C’est également sur le terrain politique, sous l’arbitrage de la représentation nationale, que se déroulera une autre grande bataille autour du vote de la résolution qui doit envoyer Idrissa Seck devant la Haute Cour de justice.
Saisie par le ministre de la Justice, Cheikh Tidiane Sy, le 26 juillet, l’Assemblée nationale a prévu de se réunir en séance plénière le 2 août, pour plancher sur la mise en accusation de l’ex-Premier ministre.
Mais la bagarre s’annonce rude. Devant être adopté par un vote à bulletins secrets de 104 des 120 députés (les 16 restants, juges titulaires et suppléants de la HCJ, ne sont pas électeurs), l’acte d’accusation court des risques sérieux d’être rejeté.
Après avoir commis l’erreur de se priver des suffrages de ses membres dont elle a fait des juges, la majorité aura du mal à obtenir les voix des trois cinquièmes de l’Hémicycle, face au vote négatif annoncé de la trentaine de députés de l’opposition, et de la vingtaine de « frondeurs » affichés et dormants du parti au pouvoir.

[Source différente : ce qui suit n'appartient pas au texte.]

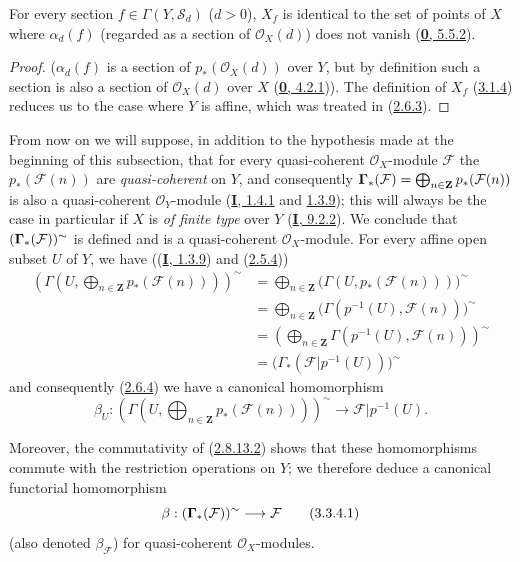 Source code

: \begin{proposition}[3.3.3]
\label{II.3.3.3}
For every section $f\in\Gamma(Y,\mathcal{S}_d)$ ($d>0$), $X_f$ is identical
to the set of points of $X$ where $\alpha_d(f)$ (regarded as a section of
$\mathcal{O}_X(d)$) does not vanish
\textup{(\hyperref[0.5.5.2]{\textbf{0}, 5.5.2})}.
\end{proposition}

\begin{proof}
($\alpha_d(f)$ is a section of $p_*(\mathcal{O}_X(d))$ over $Y$, but by
definition such a section is also a section of $\mathcal{O}_X(d)$ over $X$
(\hyperref[0.4.2.1]{\textbf{0}, 4.2.1})). The definition of $X_f$
(\hyperref[II.3.1.4]{3.1.4}) reduces us to the case where $Y$ is affine,
which was treated in (\hyperref[II.2.6.3]{2.6.3}).
\end{proof}

\begin{env}[3.3.4]
\label{II.3.3.4}
From now on we will suppose, in addition to the hypothesis made at the
beginning of this subsection, that for every quasi-coherent
$\mathcal{O}_X$-module $\mathcal{F}$ the $p_*(\mathcal{F}(n))$ are
\emph{quasi-coherent} on $Y$, and consequently
$\bbGamma_*(\mathcal{F})=\bigoplus_{n\in\mathbf{Z}}p_*(\mathcal{F}(n))$ is
also a quasi-coherent $\mathcal{O}_Y$-module
(\hyperref[I.1.4.1]{\textbf{I}, 1.4.1} and
\hyperref[I.1.3.9]{1.3.9}); this will always be the case in particular
if $X$ is \emph{of finite type} over $Y$
(\hyperref[I.9.2.2]{\textbf{I}, 9.2.2}). We conclude that
$(\bbGamma_*(\mathcal{F}))^{\sim}$ is defined and is a quasi-coherent
$\mathcal{O}_X$-module. For every affine open subset $U$ of $Y$, we
have ((\hyperref[I.1.3.9]{\textbf{I}, 1.3.9}) and
(\hyperref[II.2.5.4]{2.5.4}))
\begin{align*}
  \left(\Gamma\left(U,\bigoplus_{n\in\mathbf{Z}}
  p_*(\mathcal{F}(n))\right)\right)^{\sim}
  &=\bigoplus_{n\in\mathbf{Z}}
  \bigl(\Gamma(U,p_*(\mathcal{F}(n)))\bigr)^{\sim}\\
  &=\bigoplus_{n\in\mathbf{Z}}
  \bigl(\Gamma(p^{-1}(U),\mathcal{F}(n))\bigr)^{\sim}\\
  &=\left(\bigoplus_{n\in\mathbf{Z}}
  \Gamma(p^{-1}(U),\mathcal{F}(n))\right)^{\sim}\\
  &=\bigl(\Gamma_*(\mathcal{F}|p^{-1}(U))\bigr)^{\sim}
\end{align*}
and consequently (\hyperref[II.2.6.4]{2.6.4}) we have a canonical
homomorphism
\[
  \beta_U:\left(\Gamma\left(U,\bigoplus_{n\in\mathbf{Z}}
  p_*(\mathcal{F}(n))\right)\right)^{\sim}
  \longrightarrow\mathcal{F}|p^{-1}(U).
\]

Moreover, the commutativity of
(\hyperref[II.2.8.13.2]{2.8.13.2}) shows that these homomorphisms commute
with the restriction operations on $Y$; we therefore deduce a canonical
functorial homomorphism
\[
\label{II.3.3.4.1}
  \beta:(\bbGamma_*(\mathcal{F}))^{\sim}\longrightarrow\mathcal{F}
\tag{3.3.4.1}
\]
(also denoted $\beta_{\mathcal{F}}$) for quasi-coherent
$\mathcal{O}_X$-modules.
\end{env}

Si la mise en accusation arrive à être votée à la faveur d’un compromis politique, la commission qui instruira le dossier des chantiers de Thiès sera dirigée par le président de la cour d’appel, Cheikh Tidiane Diakhaté, époux dans la vie civile de Seynabou Ndiaye Diakhaté.
Sur le chef des chantiers de Thiès comme sur celui de l’atteinte à la sûreté de l’État, le sort de Seck n’échappe pas aux mains d’un couple réputé dans le monde judiciaire sénégalais.